*The task*. Search each line below for "distribution", then return the lines where it appears.
=== Dataset extract ===
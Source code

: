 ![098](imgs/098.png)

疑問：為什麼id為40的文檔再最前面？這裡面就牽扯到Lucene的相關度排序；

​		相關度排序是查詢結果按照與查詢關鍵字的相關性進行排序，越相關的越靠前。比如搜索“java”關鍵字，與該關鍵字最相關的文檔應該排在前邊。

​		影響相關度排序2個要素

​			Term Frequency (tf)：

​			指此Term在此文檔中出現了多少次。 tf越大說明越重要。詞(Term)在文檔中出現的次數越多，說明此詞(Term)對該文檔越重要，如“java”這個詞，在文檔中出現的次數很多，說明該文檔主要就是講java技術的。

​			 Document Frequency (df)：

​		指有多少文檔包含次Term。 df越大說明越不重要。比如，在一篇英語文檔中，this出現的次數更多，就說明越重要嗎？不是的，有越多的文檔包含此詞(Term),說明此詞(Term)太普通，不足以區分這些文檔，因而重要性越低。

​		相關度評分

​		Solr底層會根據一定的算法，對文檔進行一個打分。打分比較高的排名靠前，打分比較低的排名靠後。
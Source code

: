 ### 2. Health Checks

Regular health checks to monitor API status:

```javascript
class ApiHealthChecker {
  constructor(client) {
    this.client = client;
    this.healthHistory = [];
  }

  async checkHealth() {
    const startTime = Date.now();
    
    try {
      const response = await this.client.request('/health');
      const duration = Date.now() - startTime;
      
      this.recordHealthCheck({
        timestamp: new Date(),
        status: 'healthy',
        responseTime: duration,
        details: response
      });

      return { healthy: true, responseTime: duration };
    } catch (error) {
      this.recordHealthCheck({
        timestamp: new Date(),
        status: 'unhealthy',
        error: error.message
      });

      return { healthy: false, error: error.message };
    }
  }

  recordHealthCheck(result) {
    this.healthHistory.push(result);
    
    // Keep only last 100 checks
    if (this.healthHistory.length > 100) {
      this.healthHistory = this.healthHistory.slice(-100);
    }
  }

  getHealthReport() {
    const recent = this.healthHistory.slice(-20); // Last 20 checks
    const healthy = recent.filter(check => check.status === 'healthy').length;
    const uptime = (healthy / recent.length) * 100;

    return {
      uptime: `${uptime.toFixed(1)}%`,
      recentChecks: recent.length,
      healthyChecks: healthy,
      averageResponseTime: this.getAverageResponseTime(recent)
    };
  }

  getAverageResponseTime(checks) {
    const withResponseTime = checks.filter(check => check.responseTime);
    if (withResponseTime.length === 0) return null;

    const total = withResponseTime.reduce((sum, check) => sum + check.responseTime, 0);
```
===
=== Dataset extract ===
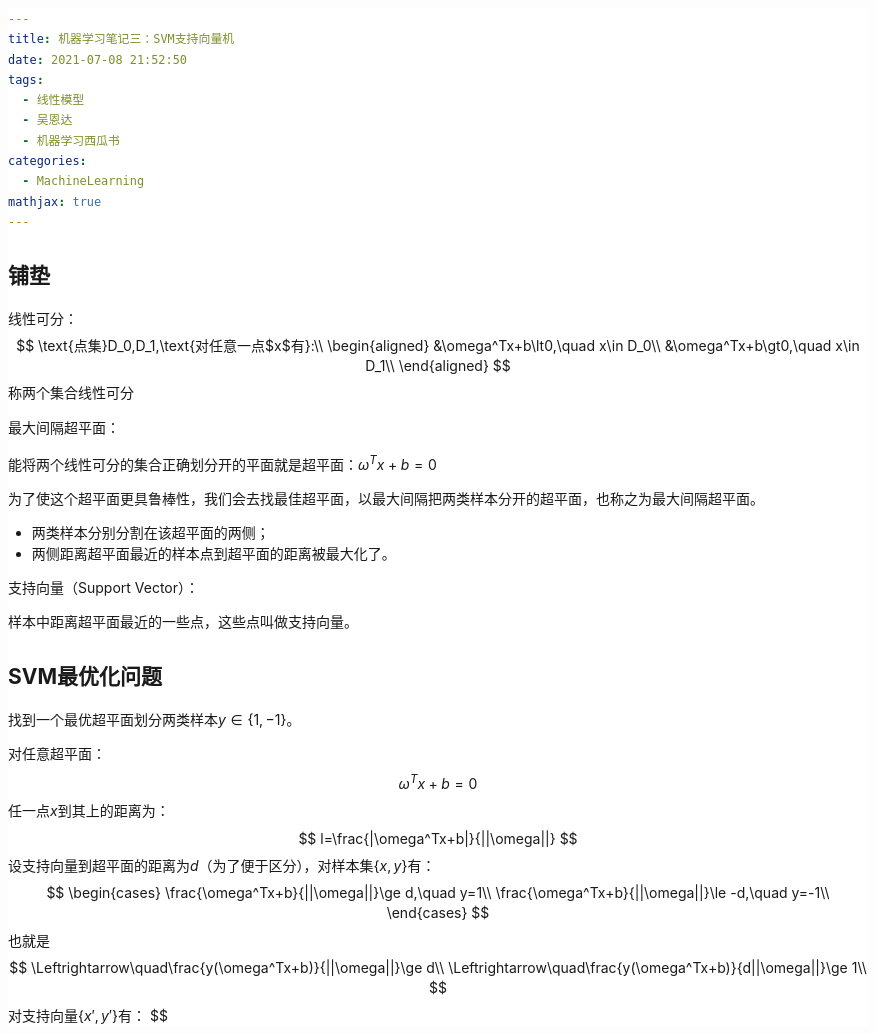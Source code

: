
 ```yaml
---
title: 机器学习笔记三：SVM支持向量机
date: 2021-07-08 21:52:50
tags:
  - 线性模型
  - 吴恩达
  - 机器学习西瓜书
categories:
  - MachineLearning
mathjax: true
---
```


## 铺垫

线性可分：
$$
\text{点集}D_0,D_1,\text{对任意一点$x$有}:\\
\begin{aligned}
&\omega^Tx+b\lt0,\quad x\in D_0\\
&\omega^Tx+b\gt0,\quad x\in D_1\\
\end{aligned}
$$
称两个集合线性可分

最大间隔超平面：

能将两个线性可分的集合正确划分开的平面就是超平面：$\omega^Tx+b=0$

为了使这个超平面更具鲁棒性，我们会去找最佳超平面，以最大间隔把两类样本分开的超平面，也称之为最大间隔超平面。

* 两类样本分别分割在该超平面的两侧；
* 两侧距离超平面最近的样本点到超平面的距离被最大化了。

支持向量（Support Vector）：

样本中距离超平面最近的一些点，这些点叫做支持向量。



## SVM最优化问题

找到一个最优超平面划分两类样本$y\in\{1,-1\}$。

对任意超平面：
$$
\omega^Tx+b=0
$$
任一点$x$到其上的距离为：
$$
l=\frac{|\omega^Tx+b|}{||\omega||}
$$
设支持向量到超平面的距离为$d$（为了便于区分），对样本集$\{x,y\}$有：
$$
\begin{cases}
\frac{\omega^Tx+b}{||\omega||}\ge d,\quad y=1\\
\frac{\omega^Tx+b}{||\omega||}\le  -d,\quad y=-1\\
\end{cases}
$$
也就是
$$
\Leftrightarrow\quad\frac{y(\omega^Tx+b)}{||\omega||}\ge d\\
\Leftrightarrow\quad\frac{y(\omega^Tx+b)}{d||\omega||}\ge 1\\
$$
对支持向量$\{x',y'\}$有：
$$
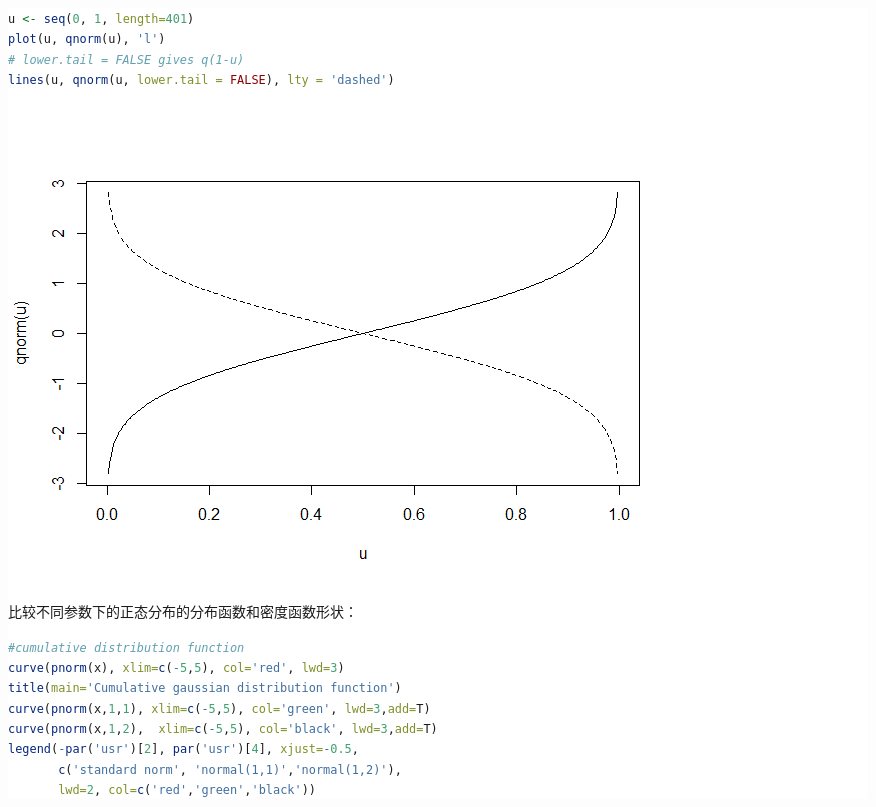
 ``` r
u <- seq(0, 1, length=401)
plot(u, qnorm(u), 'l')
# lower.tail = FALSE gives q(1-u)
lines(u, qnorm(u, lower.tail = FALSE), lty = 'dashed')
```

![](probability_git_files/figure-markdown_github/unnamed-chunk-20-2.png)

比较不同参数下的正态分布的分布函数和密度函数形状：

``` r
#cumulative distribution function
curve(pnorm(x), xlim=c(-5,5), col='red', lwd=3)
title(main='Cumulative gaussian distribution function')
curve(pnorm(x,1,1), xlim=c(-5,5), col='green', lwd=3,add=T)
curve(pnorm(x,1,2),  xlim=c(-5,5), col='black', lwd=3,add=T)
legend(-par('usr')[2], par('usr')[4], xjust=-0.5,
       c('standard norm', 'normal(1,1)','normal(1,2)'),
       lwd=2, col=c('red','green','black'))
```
===
*Answer for this exercise*.
#cumulative distribution function
title(main='Cumulative gaussian distribution function')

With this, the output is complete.